* _TASK GOAL_: The data must be copied over exactly and in full.

(Records excerpted from a collection)

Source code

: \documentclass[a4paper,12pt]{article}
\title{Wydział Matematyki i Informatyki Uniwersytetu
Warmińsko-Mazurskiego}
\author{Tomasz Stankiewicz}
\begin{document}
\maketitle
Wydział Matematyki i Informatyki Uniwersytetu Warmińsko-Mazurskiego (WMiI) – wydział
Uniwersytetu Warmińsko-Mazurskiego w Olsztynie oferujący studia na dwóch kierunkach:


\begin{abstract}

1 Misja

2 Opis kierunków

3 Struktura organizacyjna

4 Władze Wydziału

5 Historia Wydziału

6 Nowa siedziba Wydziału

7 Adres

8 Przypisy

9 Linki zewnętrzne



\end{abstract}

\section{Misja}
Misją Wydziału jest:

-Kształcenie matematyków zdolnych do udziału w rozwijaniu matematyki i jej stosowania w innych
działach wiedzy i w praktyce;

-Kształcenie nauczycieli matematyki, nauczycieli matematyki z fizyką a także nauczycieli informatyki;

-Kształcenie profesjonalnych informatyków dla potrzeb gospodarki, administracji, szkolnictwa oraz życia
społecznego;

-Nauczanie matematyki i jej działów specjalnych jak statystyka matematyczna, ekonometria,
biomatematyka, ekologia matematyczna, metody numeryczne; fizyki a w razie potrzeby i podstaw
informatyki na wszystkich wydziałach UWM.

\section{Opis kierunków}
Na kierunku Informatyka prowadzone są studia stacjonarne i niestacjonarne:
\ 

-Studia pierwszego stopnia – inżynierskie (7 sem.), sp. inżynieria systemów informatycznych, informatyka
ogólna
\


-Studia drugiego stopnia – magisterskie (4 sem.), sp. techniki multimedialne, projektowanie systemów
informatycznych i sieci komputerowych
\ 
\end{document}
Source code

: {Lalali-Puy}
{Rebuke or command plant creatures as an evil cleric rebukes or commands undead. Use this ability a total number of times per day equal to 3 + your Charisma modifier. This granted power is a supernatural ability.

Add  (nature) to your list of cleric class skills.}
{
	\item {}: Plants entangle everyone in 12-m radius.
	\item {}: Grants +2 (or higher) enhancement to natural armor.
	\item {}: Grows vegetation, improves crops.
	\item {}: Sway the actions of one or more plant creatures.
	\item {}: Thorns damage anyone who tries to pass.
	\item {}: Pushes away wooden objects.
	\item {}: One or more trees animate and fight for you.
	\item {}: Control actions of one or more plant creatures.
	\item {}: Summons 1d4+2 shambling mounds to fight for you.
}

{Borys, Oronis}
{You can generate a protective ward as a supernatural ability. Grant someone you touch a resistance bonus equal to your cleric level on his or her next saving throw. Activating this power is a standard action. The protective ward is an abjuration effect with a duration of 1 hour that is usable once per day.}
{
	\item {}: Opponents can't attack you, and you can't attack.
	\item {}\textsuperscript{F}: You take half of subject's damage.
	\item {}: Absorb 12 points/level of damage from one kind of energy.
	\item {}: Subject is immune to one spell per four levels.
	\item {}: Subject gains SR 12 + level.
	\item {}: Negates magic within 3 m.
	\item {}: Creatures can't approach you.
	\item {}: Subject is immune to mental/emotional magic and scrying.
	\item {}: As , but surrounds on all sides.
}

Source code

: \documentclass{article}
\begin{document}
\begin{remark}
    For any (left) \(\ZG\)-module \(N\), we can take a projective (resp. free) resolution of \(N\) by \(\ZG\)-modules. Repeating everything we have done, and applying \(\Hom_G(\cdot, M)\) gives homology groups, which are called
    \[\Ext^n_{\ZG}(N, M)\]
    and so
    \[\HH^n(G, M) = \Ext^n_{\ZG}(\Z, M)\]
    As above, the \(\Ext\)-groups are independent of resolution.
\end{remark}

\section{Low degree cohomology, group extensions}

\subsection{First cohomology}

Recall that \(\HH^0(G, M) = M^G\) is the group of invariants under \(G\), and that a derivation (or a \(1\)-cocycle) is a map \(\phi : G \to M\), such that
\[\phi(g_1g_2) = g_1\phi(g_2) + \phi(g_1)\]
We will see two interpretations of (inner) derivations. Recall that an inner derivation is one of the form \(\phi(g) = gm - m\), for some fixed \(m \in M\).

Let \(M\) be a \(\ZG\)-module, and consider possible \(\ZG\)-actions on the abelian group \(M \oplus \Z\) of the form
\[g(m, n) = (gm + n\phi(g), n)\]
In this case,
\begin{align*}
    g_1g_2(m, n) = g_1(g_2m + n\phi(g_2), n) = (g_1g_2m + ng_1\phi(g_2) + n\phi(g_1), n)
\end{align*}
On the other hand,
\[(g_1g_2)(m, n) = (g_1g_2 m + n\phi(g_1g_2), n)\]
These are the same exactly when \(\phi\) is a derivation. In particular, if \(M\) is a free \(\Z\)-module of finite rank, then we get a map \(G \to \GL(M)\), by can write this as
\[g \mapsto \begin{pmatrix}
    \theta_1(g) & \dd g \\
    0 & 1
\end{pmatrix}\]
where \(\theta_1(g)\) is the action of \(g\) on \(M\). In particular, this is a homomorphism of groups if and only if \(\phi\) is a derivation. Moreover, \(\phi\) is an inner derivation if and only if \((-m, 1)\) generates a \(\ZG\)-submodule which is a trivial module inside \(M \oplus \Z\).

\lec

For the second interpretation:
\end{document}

* _RESPONSE TO THIS EXERCISE_:
Source code

: \documentclass[a4paper,12pt]{article}
\title{Wydział Matematyki i Informatyki Uniwersytetu
Warmińsko-Mazurskiego}
\author{Tomasz Stankiewicz}
\begin{document}
\maketitle
Wydział Matematyki i Informatyki Uniwersytetu Warmińsko-Mazurskiego (WMiI) – wydział
Uniwersytetu Warmińsko-Mazurskiego w Olsztynie oferujący studia na dwóch kierunkach:


\begin{abstract}

1 Misja

2 Opis kierunków

3 Struktura organizacyjna

4 Władze Wydziału

5 Historia Wydziału

6 Nowa siedziba Wydziału

7 Adres

8 Przypisy

9 Linki zewnętrzne



\end{abstract}

\section{Misja}
Misją Wydziału jest:

-Kształcenie matematyków zdolnych do udziału w rozwijaniu matematyki i jej stosowania w innych
działach wiedzy i w praktyce;

-Kształcenie nauczycieli matematyki, nauczycieli matematyki z fizyką a także nauczycieli informatyki;

-Kształcenie profesjonalnych informatyków dla potrzeb gospodarki, administracji, szkolnictwa oraz życia
społecznego;

-Nauczanie matematyki i jej działów specjalnych jak statystyka matematyczna, ekonometria,
biomatematyka, ekologia matematyczna, metody numeryczne; fizyki a w razie potrzeby i podstaw
informatyki na wszystkich wydziałach UWM.

\section{Opis kierunków}
Na kierunku Informatyka prowadzone są studia stacjonarne i niestacjonarne:
\ 

-Studia pierwszego stopnia – inżynierskie (7 sem.), sp. inżynieria systemów informatycznych, informatyka
ogólna
\


-Studia drugiego stopnia – magisterskie (4 sem.), sp. techniki multimedialne, projektowanie systemów
informatycznych i sieci komputerowych
\ 
\end{document}
Source code

: {Lalali-Puy}
{Rebuke or command plant creatures as an evil cleric rebukes or commands undead. Use this ability a total number of times per day equal to 3 + your Charisma modifier. This granted power is a supernatural ability.

Add  (nature) to your list of cleric class skills.}
{
	\item {}: Plants entangle everyone in 12-m radius.
	\item {}: Grants +2 (or higher) enhancement to natural armor.
	\item {}: Grows vegetation, improves crops.
	\item {}: Sway the actions of one or more plant creatures.
	\item {}: Thorns damage anyone who tries to pass.
	\item {}: Pushes away wooden objects.
	\item {}: One or more trees animate and fight for you.
	\item {}: Control actions of one or more plant creatures.
	\item {}: Summons 1d4+2 shambling mounds to fight for you.
}

{Borys, Oronis}
{You can generate a protective ward as a supernatural ability. Grant someone you touch a resistance bonus equal to your cleric level on his or her next saving throw. Activating this power is a standard action. The protective ward is an abjuration effect with a duration of 1 hour that is usable once per day.}
{
	\item {}: Opponents can't attack you, and you can't attack.
	\item {}\textsuperscript{F}: You take half of subject's damage.
	\item {}: Absorb 12 points/level of damage from one kind of energy.
	\item {}: Subject is immune to one spell per four levels.
	\item {}: Subject gains SR 12 + level.
	\item {}: Negates magic within 3 m.
	\item {}: Creatures can't approach you.
	\item {}: Subject is immune to mental/emotional magic and scrying.
	\item {}: As , but surrounds on all sides.
}

Source code

: \documentclass{article}
\begin{document}
\begin{remark}
    For any (left) \(\ZG\)-module \(N\), we can take a projective (resp. free) resolution of \(N\) by \(\ZG\)-modules. Repeating everything we have done, and applying \(\Hom_G(\cdot, M)\) gives homology groups, which are called
    \[\Ext^n_{\ZG}(N, M)\]
    and so
    \[\HH^n(G, M) = \Ext^n_{\ZG}(\Z, M)\]
    As above, the \(\Ext\)-groups are independent of resolution.
\end{remark}

\section{Low degree cohomology, group extensions}

\subsection{First cohomology}

Recall that \(\HH^0(G, M) = M^G\) is the group of invariants under \(G\), and that a derivation (or a \(1\)-cocycle) is a map \(\phi : G \to M\), such that
\[\phi(g_1g_2) = g_1\phi(g_2) + \phi(g_1)\]
We will see two interpretations of (inner) derivations. Recall that an inner derivation is one of the form \(\phi(g) = gm - m\), for some fixed \(m \in M\).

Let \(M\) be a \(\ZG\)-module, and consider possible \(\ZG\)-actions on the abelian group \(M \oplus \Z\) of the form
\[g(m, n) = (gm + n\phi(g), n)\]
In this case,
\begin{align*}
    g_1g_2(m, n) = g_1(g_2m + n\phi(g_2), n) = (g_1g_2m + ng_1\phi(g_2) + n\phi(g_1), n)
\end{align*}
On the other hand,
\[(g_1g_2)(m, n) = (g_1g_2 m + n\phi(g_1g_2), n)\]
These are the same exactly when \(\phi\) is a derivation. In particular, if \(M\) is a free \(\Z\)-module of finite rank, then we get a map \(G \to \GL(M)\), by can write this as
\[g \mapsto \begin{pmatrix}
    \theta_1(g) & \dd g \\
    0 & 1
\end{pmatrix}\]
where \(\theta_1(g)\) is the action of \(g\) on \(M\). In particular, this is a homomorphism of groups if and only if \(\phi\) is a derivation. Moreover, \(\phi\) is an inner derivation if and only if \((-m, 1)\) generates a \(\ZG\)-submodule which is a trivial module inside \(M \oplus \Z\).

\lec

For the second interpretation:
\end{document}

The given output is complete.